In April 2012, President Obama and Congress passed the Jumpstart Our Business Startups (JOBS) Act in support of entrepreneurship and small business growth. The JOBS Act is designed to encourage small business and startup funding by easing federal regulations and allowing individuals to become investors.
Since the passing of the JOBS Act, there has been an increase in the usage of crowd funding platforms such as Kickstarter, Indiegogo and Fundable. Crowdfunding allows business to accept small contributions from private individuals, without making an initial public offering – giving regular people the chance to become investors – whether this be friends, family, a colleague, whoever.
The secret to Crowdfunding is figuring out how to build a group of “supporters” or “followers” before, during, and after your startup launches. Social media has played a major role in the way we market our products and connect with our customer base, Crowdfunding and the sourcing thereof, will change the way that we start businesses and build our consumer base from the ground-up. It works on the principle that you can generate as much as $75,000 in capital in one year by asking 5,000 individuals to donate, give or invest $15 each, rather than getting the same capital investment from a few higher nett-worth investors and losing some control in the process.
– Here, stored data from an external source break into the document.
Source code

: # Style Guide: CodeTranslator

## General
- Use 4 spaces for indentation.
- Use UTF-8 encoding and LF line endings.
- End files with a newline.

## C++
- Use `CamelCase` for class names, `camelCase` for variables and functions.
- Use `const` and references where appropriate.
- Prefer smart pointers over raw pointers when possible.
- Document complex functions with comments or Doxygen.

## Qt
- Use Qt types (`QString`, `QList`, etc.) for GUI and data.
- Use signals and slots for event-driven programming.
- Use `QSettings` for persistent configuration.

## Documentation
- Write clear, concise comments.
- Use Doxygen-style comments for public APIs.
These platforms have helped fund everything from startups, film and music projects, non-profits, and all types of small businesses in between. While the jury is still out on the long-term viability of these endeavours, Crowdfunding is definitely here to stay. At the signing of the JOBS Act, President Obama had with him on stage, Indiegogo success story, Emmy’s Organics from New York, as a prime example of how Crowdfunding can create new business growth. The founders of this gluten-free dessert company were initially turned down by local banks before they raised $15,000 on Crowdfunding website, Indiegogo, to update their packaging and expand distribution to 26 states.
Gerber says revolutionary changes in 2013 will radically change business financing as we know it: “Any type of business will be able to go online to raise significant funds and thus avoid dealing with banks and demanding investors all together.” The U.S. Securities and Exchange Commission will roll out rules for Crowdfunding as a formal investment method, to encourage funding of United States small businesses by easing various securities regulations.